IOPS from RAID units

**davidhoffer** · #1 March 20th 08, 11:44 PM posted to comp.arch.storage

The IOPS the array can deliver is the aggregate of all the drives in the raid group less the hot spares and parity drives. Its more complicated than that of course but its a not bad rule of thumb. So 10 data drives that can each deliver 100 iops could (in theory) deliver 1000 iops when bound together into a raid group. If you want to know what performance you will get out of a SPECIFIC array with SPECIFIC applications, that can be calculated more accurately....at great expense of course.

+----------------------------------------------------------------------
|This was sent by via Backup Central.
|Forward SPAM to .
+----------------------------------------------------------------------

**Faeandar** · #2 March 21st 08, 06:46 AM posted to comp.arch.storage

On Thu, 20 Mar 2008 19:44:27 -0400, davidhoffer
wrote:

The IOPS the array can deliver is the aggregate of all the drives in the raid group less the hot spares and parity drives. Its more complicated than that of course but its a not bad rule of thumb. So 10 data drives that can each deliver 100 iops could (in theory) deliver 1000 iops when bound together into a raid group. If you want to know what performance you will get out of a SPECIFIC array with SPECIFIC applications, that can be calculated more accurately....at great expense of course.
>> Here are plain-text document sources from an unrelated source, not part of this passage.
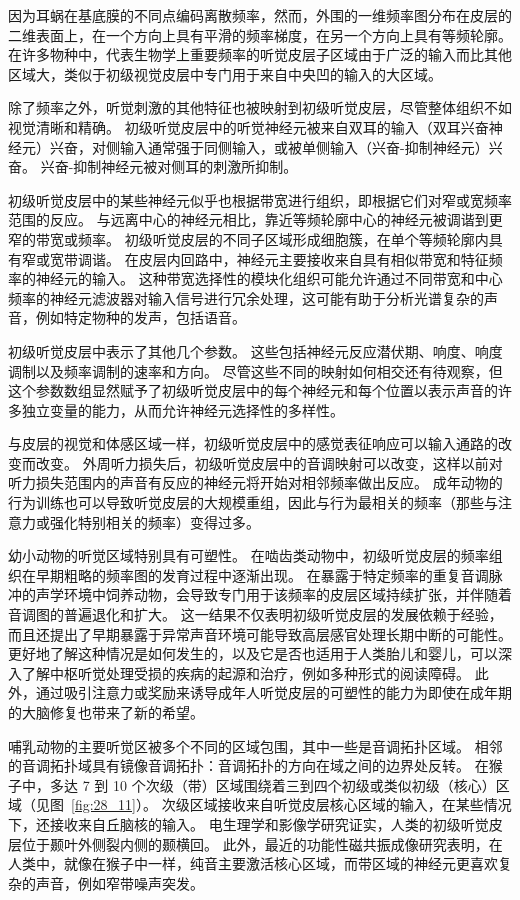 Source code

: 因为耳蜗在基底膜的不同点编码离散频率，然而，外围的一维频率图分布在皮层的二维表面上，在一个方向上具有平滑的频率梯度，在另一个方向上具有等频轮廓。
在许多物种中，代表生物学上重要频率的听觉皮层子区域由于广泛的输入而比其他区域大，类似于初级视觉皮层中专门用于来自中央凹的输入的大区域。


除了频率之外，听觉刺激的其他特征也被映射到初级听觉皮层，尽管整体组织不如视觉清晰和精确。
初级听觉皮层中的听觉神经元被来自双耳的输入（双耳兴奋神经元）兴奋，对侧输入通常强于同侧输入，或被单侧输入（兴奋-抑制神经元）兴奋。
兴奋-抑制神经元被对侧耳的刺激所抑制。


初级听觉皮层中的某些神经元似乎也根据带宽进行组织，即根据它们对窄或宽频率范围的反应。
与远离中心的神经元相比，靠近等频轮廓中心的神经元被调谐到更窄的带宽或频率。
初级听觉皮层的不同子区域形成细胞簇，在单个等频轮廓内具有窄或宽带调谐。
在皮层内回路中，神经元主要接收来自具有相似带宽和特征频率的神经元的输入。
这种带宽选择性的模块化组织可能允许通过不同带宽和中心频率的神经元滤波器对输入信号进行冗余处理，这可能有助于分析光谱复杂的声音，例如特定物种的发声，包括语音。


初级听觉皮层中表示了其他几个参数。
这些包括神经元反应潜伏期、响度、响度调制以及频率调制的速率和方向。
尽管这些不同的映射如何相交还有待观察，但这个参数数组显然赋予了初级听觉皮层中的每个神经元和每个位置以表示声音的许多独立变量的能力，从而允许神经元选择性的多样性。


与皮层的视觉和体感区域一样，初级听觉皮层中的感觉表征响应可以输入通路的改变而改变。
外周听力损失后，初级听觉皮层中的音调映射可以改变，这样以前对听力损失范围内的声音有反应的神经元将开始对相邻频率做出反应。
成年动物的行为训练也可以导致听觉皮层的大规模重组，因此与行为最相关的频率（那些与注意力或强化特别相关的频率）变得过多\cite{zhang2001persistent,merzenich1975representation}。


幼小动物的听觉区域特别具有可塑性。
在啮齿类动物中，初级听觉皮层的频率组织在早期粗略的频率图的发育过程中逐渐出现。
在暴露于特定频率的重复音调脉冲的声学环境中饲养动物，会导致专门用于该频率的皮层区域持续扩张，并伴随着音调图的普遍退化和扩大。
这一结果不仅表明初级听觉皮层的发展依赖于经验，而且还提出了早期暴露于异常声音环境可能导致高层感官处理长期中断的可能性。
更好地了解这种情况是如何发生的，以及它是否也适用于人类胎儿和婴儿，可以深入了解中枢听觉处理受损的疾病的起源和治疗，例如多种形式的阅读障碍。
此外，通过吸引注意力或奖励来诱导成年人听觉皮层的可塑性的能力为即使在成年期的大脑修复也带来了新的希望。


哺乳动物的主要听觉区被多个不同的区域包围，其中一些是音调拓扑区域。
相邻的音调拓扑域具有镜像音调拓扑：音调拓扑的方向在域之间的边界处反转。
在猴子中，多达 7 到 10 个次级（带）区域围绕着三到四个初级或类似初级（核心）区域（见图~\ref{fig:28_11}）。
次级区域接收来自听觉皮层核心区域的输入，在某些情况下，还接收来自丘脑核的输入。
电生理学和影像学研究证实，人类的初级听觉皮层位于颞叶外侧裂内侧的颞横回。
此外，最近的功能性磁共振成像研究表明，在人类中，就像在猴子中一样，纯音主要激活核心区域，而带区域的神经元更喜欢复杂的声音，例如窄带噪声突发。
+----------------------------------------------------------------------
|This was sent by via Backup Central.
|Forward SPAM to .
+----------------------------------------------------------------------

Was there a question in there somewhere and I just missed it?

~F

**Cydrome Leader** · #3 March 21st 08, 04:15 PM posted to comp.arch.storage

davidhoffer wrote: The
IOPS the array can deliver is the aggregate of all the drives in the raid
group less the hot spares and parity drives. Its more complicated than
that of course but its a not bad rule of thumb. So 10 data drives that can
each deliver 100 iops could (in theory) deliver 1000 iops when bound

this is a bad assumption.

let me ruin this example.

I write 5 bytes to a raid5 array of 10 drives.

that's one operation to the host.

it's also at least 10 reads and 10 writes if you're using 10 drives, and
probably more depending on the stripe size of the raid array.

we're looking at negative performance gains here in addition to an
incredible increase of operations inside that raid group.

together into a raid group. If you want to know what performance you will
get out of a SPECIFIC array with SPECIFIC applications, that can be
calculated more accurately....at great expense of course.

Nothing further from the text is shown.